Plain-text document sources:
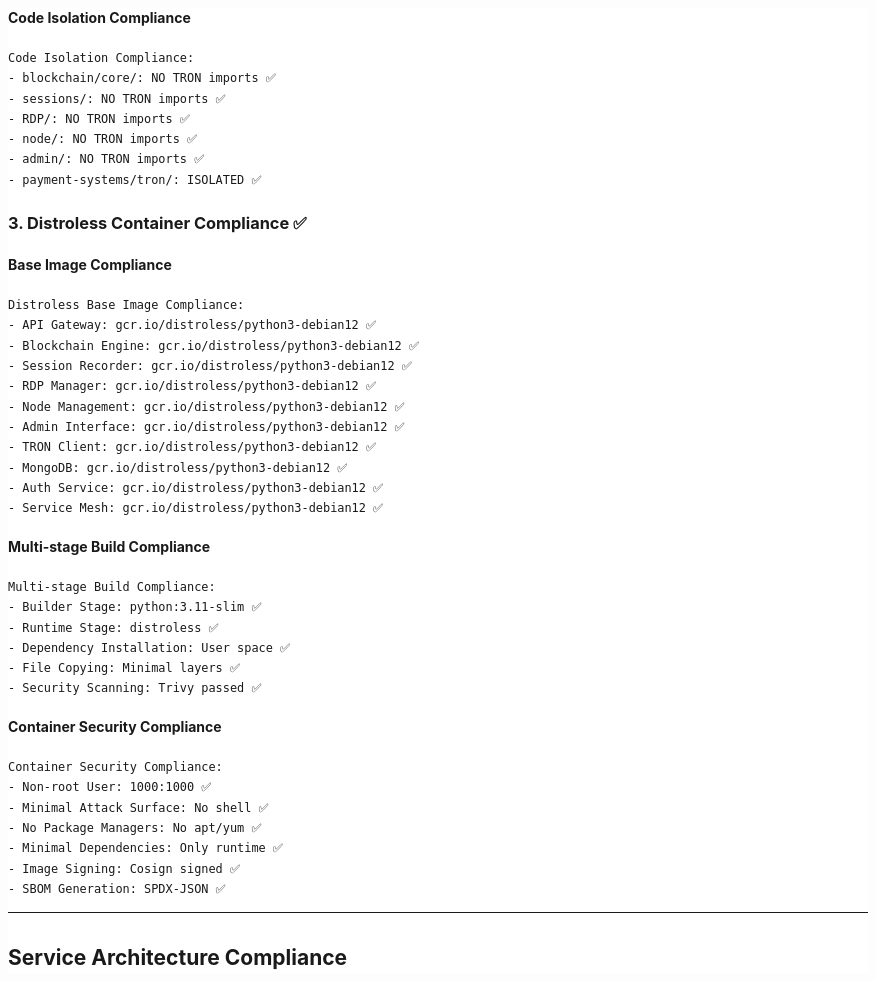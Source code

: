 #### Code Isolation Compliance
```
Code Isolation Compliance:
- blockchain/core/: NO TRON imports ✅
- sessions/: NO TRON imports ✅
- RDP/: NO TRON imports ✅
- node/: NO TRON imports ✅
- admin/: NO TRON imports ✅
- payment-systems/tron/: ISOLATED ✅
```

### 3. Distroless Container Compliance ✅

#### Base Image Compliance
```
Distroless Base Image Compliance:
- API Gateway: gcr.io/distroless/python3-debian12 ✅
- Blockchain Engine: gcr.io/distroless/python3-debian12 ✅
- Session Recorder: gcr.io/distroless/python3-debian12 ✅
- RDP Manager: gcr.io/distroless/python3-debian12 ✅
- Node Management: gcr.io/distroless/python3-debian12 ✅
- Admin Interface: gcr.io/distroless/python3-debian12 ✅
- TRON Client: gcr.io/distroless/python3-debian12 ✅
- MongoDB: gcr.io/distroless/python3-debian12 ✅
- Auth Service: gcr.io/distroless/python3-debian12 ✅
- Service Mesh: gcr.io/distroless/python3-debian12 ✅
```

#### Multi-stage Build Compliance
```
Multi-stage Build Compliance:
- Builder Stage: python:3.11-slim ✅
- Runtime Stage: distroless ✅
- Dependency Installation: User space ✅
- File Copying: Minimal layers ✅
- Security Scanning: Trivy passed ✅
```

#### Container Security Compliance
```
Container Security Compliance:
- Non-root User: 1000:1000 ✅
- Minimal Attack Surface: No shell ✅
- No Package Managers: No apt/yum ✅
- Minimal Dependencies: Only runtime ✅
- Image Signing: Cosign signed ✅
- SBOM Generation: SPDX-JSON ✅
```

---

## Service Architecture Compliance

==

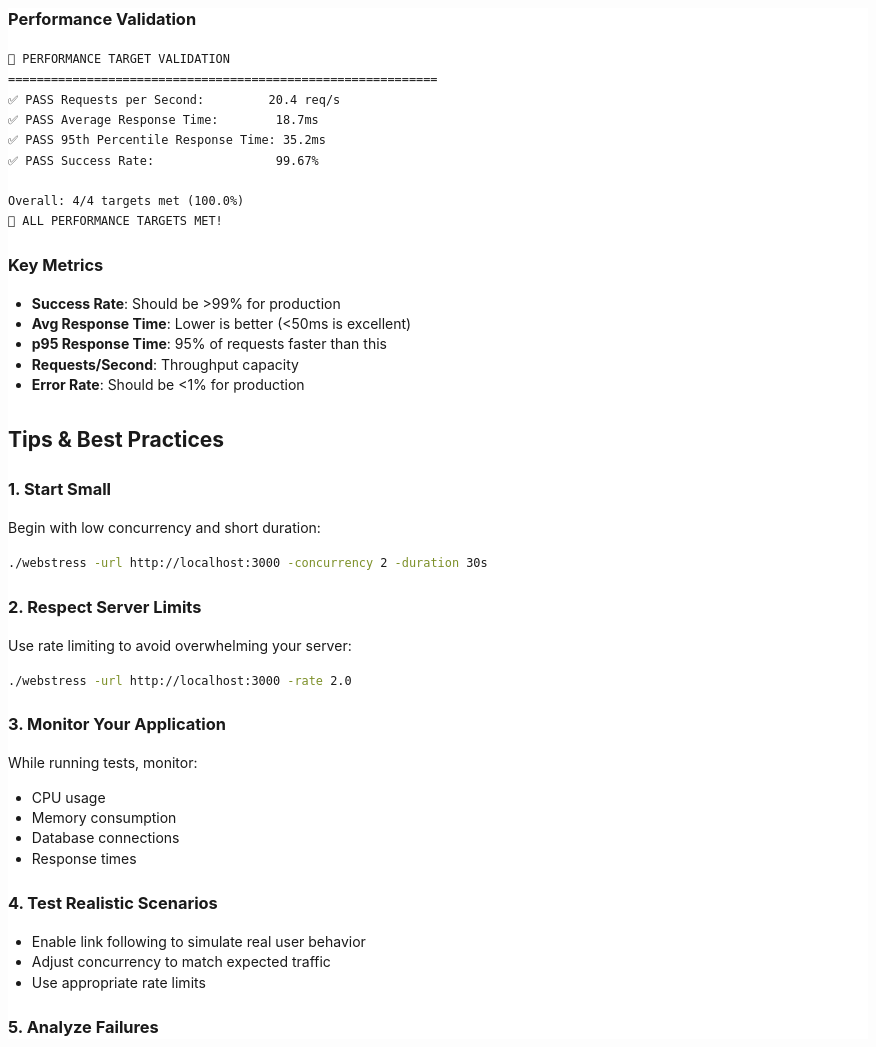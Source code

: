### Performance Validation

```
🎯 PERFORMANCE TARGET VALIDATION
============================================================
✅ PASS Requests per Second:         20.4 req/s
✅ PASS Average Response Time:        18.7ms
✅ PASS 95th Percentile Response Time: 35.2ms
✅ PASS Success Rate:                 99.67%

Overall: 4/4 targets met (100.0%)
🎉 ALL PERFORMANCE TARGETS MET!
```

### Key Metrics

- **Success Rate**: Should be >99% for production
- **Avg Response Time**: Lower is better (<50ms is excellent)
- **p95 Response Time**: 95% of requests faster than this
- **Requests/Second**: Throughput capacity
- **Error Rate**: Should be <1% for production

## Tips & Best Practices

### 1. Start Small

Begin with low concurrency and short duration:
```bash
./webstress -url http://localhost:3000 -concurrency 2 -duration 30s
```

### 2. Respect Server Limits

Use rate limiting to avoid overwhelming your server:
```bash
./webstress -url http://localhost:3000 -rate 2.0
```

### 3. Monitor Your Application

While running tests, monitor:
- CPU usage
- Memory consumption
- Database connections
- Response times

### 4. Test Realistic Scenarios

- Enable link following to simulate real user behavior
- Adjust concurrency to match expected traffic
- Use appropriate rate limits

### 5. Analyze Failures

--

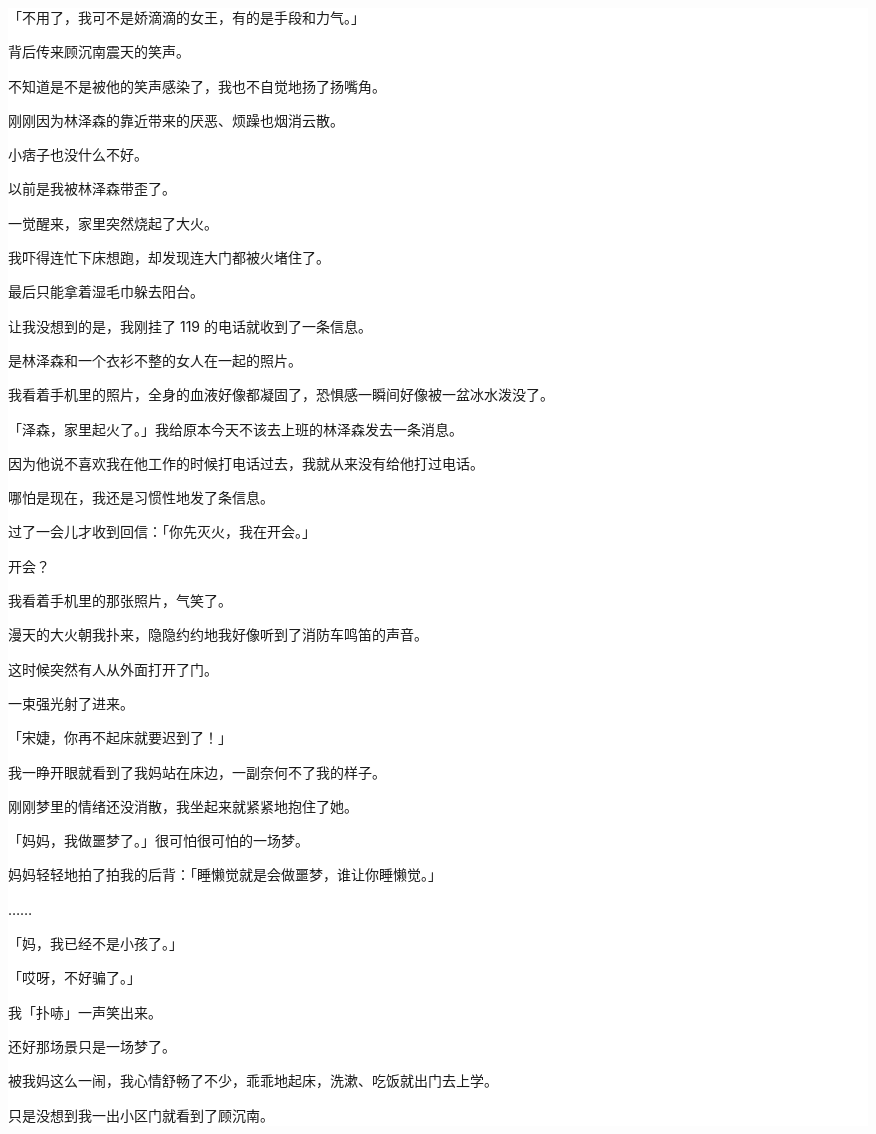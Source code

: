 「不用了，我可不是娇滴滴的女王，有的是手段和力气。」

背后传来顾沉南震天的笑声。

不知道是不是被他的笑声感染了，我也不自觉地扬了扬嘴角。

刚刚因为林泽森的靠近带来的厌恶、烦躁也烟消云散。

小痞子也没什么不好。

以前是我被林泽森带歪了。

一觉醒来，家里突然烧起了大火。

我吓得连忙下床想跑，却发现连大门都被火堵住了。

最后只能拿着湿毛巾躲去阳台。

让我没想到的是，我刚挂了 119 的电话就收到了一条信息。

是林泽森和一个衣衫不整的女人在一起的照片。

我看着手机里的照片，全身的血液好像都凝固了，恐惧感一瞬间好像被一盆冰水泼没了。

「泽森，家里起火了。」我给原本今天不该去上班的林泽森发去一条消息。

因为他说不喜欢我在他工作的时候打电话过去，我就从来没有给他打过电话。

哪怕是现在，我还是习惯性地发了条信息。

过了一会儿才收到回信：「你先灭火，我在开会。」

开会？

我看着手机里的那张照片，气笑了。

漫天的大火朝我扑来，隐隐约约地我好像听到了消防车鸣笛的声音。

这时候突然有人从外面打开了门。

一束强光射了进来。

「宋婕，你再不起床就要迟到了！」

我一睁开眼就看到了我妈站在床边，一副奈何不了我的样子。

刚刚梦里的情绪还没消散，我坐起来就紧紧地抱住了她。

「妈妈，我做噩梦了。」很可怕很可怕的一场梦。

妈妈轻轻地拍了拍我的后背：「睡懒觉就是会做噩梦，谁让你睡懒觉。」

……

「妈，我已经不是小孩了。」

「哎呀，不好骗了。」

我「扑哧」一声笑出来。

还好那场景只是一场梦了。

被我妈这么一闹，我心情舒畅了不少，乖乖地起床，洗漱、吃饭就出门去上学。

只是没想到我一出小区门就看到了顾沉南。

*Task details*. Look through the lines above and collect those with the word "concurrency".

*Result of the exercise*.
Begin with low concurrency and short duration:
./webstress -url http://localhost:3000 -concurrency 2 -duration 30s
- Adjust concurrency to match expected traffic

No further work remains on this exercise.